High-Living Steeltown Closing Agent Gets 55 Months For Looting $1.5M In Real Estate Escrow Cash, Closing Loans Without First Paying Off Existing Liens

From the Office of the U.S. Attorney (Pittsburgh, Pennsylvania):

  • A resident of Pittsburgh, Pa., has been sentenced in federal court to 55 months of incarceration on his conviction of wire fraud, United States Attorney David J. Hickton announced []. Senior United States District Judge Maurice Cohill imposed the sentence on Jason Sheppard, 31. Sheppard has been incarcerated since his arrest after he violated the conditions of his bond and fled the jurisdiction. As part of his sentencing, he was ordered to pay approximately $1.5 million in restitution.

  • According to information presented to the court, Sheppard was the president of TruClose Financial Services, which is a company that closed loans collateralized by real estate with an office in Mt. Lebanon. For much of 2009 Sheppard withdrew money from TruClose's accounts, and spent the majority of the money paying off gambling obligations and substantiating his life style.

  • In just a few months (October through December 2009) Sheppard sent nearly $600,000 to casinos from the accounts of TruClose Financial. Sheppard also wire transferred money into his wife's account and used the business's account to pay her substantial credit card bills. The shortfall that Sheppard caused is approximately $1.5 million.

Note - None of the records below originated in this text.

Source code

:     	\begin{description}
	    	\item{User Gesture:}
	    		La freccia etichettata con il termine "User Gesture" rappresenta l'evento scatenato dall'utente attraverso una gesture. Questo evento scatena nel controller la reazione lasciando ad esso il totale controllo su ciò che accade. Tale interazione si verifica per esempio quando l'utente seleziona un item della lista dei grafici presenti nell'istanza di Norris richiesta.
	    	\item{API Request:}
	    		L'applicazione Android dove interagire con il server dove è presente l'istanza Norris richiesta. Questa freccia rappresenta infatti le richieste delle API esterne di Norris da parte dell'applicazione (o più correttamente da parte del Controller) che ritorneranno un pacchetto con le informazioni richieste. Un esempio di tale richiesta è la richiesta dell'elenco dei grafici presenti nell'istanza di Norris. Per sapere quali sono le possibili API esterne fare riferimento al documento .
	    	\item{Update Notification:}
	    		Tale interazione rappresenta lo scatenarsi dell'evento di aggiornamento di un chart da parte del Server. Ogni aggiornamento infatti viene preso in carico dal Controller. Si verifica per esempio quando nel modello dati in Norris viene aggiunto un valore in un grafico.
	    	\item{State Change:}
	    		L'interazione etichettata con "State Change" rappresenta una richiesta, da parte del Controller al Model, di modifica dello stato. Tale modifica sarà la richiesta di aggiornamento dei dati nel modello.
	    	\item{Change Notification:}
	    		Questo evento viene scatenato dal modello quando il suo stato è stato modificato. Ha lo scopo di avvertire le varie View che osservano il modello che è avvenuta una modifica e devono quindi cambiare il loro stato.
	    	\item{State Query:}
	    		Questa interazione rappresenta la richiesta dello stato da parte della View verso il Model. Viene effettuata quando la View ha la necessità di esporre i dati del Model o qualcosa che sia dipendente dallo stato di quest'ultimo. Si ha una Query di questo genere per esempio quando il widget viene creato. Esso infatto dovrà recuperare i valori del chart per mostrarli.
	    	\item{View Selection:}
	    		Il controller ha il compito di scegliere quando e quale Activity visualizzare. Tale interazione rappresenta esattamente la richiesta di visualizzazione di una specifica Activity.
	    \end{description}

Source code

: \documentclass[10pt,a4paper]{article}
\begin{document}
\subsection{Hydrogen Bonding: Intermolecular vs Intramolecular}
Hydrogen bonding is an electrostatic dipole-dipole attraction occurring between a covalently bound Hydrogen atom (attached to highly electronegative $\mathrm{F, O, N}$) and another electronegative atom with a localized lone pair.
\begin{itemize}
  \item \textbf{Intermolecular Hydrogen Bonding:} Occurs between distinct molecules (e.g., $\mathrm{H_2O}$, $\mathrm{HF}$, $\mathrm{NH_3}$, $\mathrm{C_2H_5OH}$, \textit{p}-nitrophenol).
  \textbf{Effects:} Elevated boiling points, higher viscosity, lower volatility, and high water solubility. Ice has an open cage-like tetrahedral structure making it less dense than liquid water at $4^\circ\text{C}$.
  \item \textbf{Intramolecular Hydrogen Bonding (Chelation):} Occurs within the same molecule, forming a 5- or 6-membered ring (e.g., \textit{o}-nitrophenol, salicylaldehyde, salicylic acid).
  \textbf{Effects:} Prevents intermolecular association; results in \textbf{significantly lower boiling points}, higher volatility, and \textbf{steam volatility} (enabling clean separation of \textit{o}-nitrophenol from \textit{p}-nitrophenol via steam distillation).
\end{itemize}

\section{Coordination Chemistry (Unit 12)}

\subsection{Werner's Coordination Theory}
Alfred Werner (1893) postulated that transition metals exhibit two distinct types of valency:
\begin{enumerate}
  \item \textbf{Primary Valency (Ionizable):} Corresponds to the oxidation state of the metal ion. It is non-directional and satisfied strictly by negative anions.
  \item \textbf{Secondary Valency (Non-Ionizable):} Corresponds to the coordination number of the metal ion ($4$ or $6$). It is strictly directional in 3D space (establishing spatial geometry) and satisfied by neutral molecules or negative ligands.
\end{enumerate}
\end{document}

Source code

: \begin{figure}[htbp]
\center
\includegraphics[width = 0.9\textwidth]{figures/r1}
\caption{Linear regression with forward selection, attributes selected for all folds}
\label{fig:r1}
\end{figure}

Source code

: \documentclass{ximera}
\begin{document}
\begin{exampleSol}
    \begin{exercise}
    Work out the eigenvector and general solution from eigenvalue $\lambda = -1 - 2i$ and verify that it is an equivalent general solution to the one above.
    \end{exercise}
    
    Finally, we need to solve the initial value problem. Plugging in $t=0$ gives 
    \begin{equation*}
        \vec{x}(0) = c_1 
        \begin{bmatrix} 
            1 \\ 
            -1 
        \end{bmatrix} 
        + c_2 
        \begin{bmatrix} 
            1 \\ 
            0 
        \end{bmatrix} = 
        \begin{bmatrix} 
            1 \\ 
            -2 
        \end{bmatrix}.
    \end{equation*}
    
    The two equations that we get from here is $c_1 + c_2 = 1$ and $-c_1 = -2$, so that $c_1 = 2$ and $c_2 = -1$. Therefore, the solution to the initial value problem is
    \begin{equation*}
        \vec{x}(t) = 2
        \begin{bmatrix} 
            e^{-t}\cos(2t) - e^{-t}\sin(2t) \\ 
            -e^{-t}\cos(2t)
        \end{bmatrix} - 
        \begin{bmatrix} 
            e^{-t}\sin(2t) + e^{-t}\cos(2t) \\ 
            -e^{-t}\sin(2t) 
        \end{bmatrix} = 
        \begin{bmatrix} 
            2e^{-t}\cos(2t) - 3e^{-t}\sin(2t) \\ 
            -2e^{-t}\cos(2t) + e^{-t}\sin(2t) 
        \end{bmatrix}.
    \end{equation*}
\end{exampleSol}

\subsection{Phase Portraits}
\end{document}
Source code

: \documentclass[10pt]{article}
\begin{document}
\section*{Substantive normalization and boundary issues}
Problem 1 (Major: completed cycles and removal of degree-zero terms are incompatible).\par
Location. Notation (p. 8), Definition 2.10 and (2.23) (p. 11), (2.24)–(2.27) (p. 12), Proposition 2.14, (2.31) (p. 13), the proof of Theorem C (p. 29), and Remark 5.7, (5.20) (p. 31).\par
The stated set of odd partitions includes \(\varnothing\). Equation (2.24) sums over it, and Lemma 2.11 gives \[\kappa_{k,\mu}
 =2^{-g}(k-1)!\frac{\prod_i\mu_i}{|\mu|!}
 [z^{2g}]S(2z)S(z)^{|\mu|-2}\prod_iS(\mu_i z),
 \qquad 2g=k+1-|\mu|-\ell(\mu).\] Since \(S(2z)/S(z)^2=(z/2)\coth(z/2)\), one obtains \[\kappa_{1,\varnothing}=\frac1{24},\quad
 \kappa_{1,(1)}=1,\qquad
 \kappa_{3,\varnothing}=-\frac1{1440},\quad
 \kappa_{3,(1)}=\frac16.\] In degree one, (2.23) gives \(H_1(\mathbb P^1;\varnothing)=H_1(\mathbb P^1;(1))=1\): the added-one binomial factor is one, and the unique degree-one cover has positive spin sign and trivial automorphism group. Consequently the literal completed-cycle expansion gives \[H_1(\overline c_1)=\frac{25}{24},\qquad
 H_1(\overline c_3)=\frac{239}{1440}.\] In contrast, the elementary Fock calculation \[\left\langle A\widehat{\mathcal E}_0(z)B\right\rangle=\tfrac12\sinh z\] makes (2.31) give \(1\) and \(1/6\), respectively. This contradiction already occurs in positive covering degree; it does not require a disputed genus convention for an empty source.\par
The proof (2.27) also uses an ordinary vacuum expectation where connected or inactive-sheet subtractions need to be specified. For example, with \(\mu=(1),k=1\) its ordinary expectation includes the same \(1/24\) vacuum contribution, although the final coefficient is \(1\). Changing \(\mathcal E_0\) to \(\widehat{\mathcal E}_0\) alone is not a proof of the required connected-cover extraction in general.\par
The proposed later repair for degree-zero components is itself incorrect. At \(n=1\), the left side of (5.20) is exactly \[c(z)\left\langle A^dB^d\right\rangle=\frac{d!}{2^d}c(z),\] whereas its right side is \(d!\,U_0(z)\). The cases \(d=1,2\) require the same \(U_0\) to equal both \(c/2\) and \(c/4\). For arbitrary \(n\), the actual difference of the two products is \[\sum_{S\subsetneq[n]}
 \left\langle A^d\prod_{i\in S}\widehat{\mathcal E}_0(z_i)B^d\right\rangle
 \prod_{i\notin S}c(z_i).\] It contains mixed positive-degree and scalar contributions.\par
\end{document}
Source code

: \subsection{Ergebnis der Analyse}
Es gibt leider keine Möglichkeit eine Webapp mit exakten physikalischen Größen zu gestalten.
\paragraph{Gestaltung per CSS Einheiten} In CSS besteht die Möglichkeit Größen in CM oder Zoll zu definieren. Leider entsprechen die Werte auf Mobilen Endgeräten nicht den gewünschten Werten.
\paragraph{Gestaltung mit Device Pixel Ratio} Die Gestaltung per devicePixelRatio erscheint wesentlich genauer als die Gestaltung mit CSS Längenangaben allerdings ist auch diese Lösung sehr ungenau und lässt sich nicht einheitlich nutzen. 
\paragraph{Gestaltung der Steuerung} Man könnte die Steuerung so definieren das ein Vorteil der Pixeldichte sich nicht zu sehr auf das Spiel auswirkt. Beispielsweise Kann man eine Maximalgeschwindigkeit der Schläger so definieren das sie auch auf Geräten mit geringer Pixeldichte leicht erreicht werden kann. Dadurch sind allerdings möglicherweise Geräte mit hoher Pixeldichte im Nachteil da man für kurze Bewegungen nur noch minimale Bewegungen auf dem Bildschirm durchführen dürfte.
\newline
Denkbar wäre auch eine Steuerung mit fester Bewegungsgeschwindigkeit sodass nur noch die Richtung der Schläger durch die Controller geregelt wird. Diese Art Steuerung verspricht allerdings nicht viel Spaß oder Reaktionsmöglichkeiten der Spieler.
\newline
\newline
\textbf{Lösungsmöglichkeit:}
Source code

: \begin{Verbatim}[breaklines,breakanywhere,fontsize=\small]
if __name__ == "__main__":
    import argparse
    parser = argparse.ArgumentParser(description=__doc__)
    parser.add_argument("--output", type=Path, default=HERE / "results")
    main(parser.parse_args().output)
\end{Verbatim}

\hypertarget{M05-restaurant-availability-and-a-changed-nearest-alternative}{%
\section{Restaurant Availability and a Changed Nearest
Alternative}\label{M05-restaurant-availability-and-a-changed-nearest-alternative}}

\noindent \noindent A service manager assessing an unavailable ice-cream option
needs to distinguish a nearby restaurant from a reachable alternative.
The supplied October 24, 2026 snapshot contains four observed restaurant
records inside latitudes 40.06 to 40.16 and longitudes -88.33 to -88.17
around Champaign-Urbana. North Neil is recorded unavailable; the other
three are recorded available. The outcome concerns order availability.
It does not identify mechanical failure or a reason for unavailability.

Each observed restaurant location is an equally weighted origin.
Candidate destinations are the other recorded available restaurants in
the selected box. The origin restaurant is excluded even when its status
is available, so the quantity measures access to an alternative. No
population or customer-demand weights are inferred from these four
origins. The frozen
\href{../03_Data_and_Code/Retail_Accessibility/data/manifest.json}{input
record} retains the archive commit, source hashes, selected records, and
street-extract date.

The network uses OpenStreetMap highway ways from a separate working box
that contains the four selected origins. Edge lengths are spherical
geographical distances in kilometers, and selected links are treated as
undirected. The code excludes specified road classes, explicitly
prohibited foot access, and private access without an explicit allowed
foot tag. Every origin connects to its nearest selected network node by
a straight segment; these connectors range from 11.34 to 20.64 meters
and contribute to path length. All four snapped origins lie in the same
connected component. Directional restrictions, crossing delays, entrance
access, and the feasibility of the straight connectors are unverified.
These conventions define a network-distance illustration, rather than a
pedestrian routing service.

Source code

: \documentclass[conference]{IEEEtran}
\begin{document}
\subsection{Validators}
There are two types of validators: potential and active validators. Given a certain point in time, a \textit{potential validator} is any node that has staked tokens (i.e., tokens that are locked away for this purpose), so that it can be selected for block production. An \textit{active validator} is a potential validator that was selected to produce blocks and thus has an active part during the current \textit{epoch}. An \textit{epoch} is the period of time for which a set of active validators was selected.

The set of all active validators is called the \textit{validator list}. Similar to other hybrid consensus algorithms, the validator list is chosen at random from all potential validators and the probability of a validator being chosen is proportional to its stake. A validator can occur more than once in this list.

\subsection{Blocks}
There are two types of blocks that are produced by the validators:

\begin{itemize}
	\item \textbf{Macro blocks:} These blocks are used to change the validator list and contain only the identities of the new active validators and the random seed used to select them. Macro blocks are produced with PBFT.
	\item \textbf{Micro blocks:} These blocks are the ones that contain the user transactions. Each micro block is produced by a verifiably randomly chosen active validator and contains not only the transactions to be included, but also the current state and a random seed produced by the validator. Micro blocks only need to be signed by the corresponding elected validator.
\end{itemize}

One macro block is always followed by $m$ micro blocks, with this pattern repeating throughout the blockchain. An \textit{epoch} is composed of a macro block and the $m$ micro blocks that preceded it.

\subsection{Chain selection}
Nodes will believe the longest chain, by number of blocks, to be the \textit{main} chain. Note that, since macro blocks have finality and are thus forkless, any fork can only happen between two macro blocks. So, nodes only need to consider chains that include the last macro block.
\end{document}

  • As part of the closing of real estate transactions, representatives of TruClose signed settlement statements that represented to the lenders that the liabilities associated with the collateral would be paid off. The payment of those liabilities would ensure that the lenders would be in the first lien position and that the borrowers had only one mortgage on the property.

  • Sheppard withdrew so much money from the accounts of TruClose, however, that TruClose could not pay the liabilities that were required to be paid as part of the closings, and some of the checks used to pay the liabilities bounced. Sheppard knew that TruClose could not pay its liabilities, but he instructed the employees to close the transactions anyway.